Amsterdam Court of Appeal rules online platform Funda did not abuse its dominant position

On 26 May 2020, the Amsterdam Court of Appeal (“Court”) delivered its judgment in a dispute between the real estate association VBO Makelaars (“VBO”) versus the Dutch Association of Real Estate Agents (“NVM”) over the online real estate platform of Funda Real Estate (“Funda”). The Court assumed that Funda held a dominant market position but dismissed claims by VBO that Funda abused its dominant position by inter alia self-preferencing the ranking of advertisements of NVM members on the online platform and applying a higher tariffs and more limited website functionalities to VBO members.  

Funda operates the website which serves as an online real estate platform in the Netherlands. The NVM is co-founder of the website and indirectly holds shares in Funda. VBO is a competing real estate agency of NVM and has agreements with Funda in order to allow its members to also post property advertisements on the Funda website. The property advertisements of NVM members receive however preferential treatment in terms of lower tariffs, more enhanced website functionalities and a higher ranking of property advertisements on the online platform. Furthermore, VBO argued it was also disadvantaged as it did not have access to a database of NVM which contains historic sales information of properties in the Netherlands which were sold by NVM-members in the past. 

The Court presumed on the basis of an earlier judgment by the District Court in first instance that Funda held a dominant position on the market for online real estate advertisements in the Netherlands. Relying on a judgment by the European Court of Justice in the case of MEO/Autoridade da Concorrência, the Court noted that VBO had to demonstrate that the alleged discriminatory conduct by Funda concerning its online platform had an actual negative effect on the competitive position of VBO on the downstream market for real estate agencies as mere discriminatory conduct by a dominant company is not sufficient to establish an abuse. To meet this standard the Court held that VBO had to establish the actual negative effects of the discriminatory conduct on the market structure (supply and demand side), barriers to entry and all other relevant factors.

The Court concluded that VBO had not shown that the discrimination in relation to the listing tariff or the more limited access to the online platform’s functionalities tended to distort its competitive position. In relation to the preferential treatment of NVM agents’ property listings on the platform, the Court considered that the comparison with the Commission decision in the Google Search (Shopping) case does not hold as the buying decision of potential real estate buyers will to a much lesser degree (or not at all) be guided by the ranking of an online advertisement than for buyers of consumer products. 
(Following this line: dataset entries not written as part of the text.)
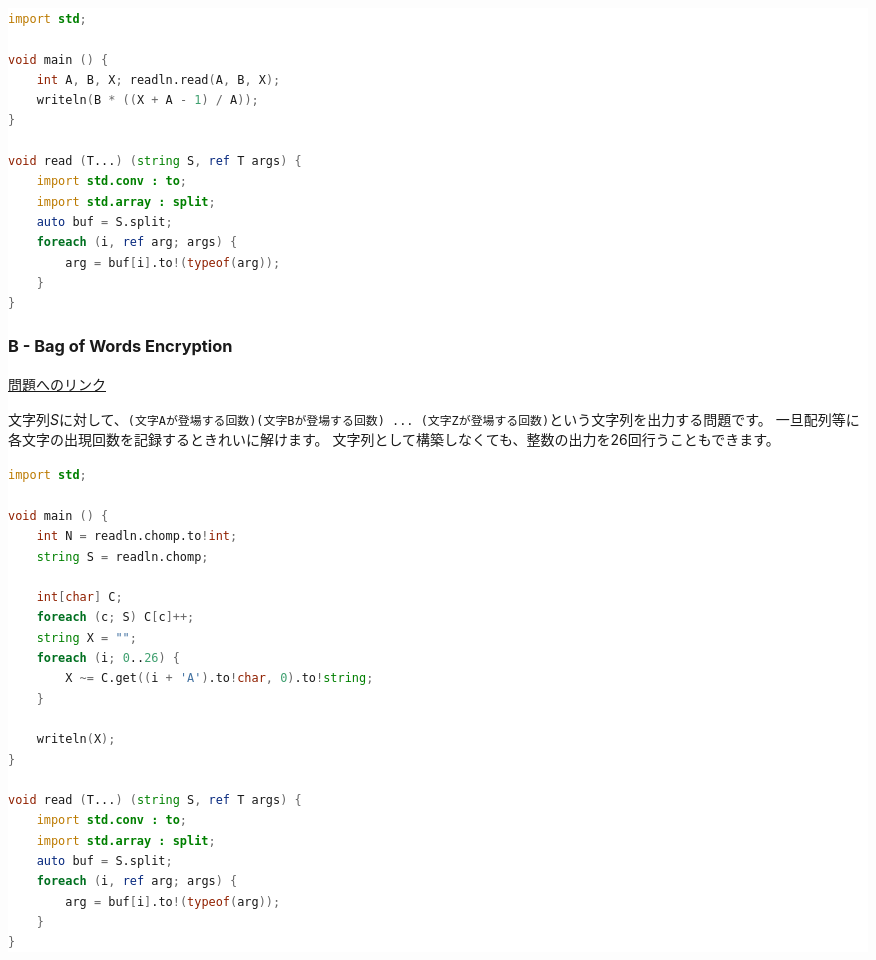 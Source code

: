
 ```d
import std;

void main () {
    int A, B, X; readln.read(A, B, X);
    writeln(B * ((X + A - 1) / A));
}

void read (T...) (string S, ref T args) {
    import std.conv : to;
    import std.array : split;
    auto buf = S.split;
    foreach (i, ref arg; args) {
        arg = buf[i].to!(typeof(arg));
    }
}
```

### B - Bag of Words Encryption

[問題へのリンク](https://yukicoder.me/problems/no/2707)

文字列$S$に対して、`(文字Aが登場する回数)(文字Bが登場する回数) ... (文字Zが登場する回数)`という文字列を出力する問題です。
一旦配列等に各文字の出現回数を記録するときれいに解けます。
文字列として構築しなくても、整数の出力を26回行うこともできます。

```d
import std;

void main () {
    int N = readln.chomp.to!int;
    string S = readln.chomp;

    int[char] C;
    foreach (c; S) C[c]++;
    string X = "";
    foreach (i; 0..26) {
        X ~= C.get((i + 'A').to!char, 0).to!string;
    }

    writeln(X);
}

void read (T...) (string S, ref T args) {
    import std.conv : to;
    import std.array : split;
    auto buf = S.split;
    foreach (i, ref arg; args) {
        arg = buf[i].to!(typeof(arg));
    }
}
```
As a result, the Court ruled that Funda had not abused its dominant position. The Court also dismissed the claim by VBA that it should be granted access to the NVM database with historic real estate transaction information on equal terms as NVM members, as this database could only be considered to be an essential facility in the meaning of European competition law if access to the database is indispensable in order for VBA-members to compete with NVM-members on the market. According to the court, access to the NVM database on the same terms was not indispensable in order for VBA-members to compete successfully on the market.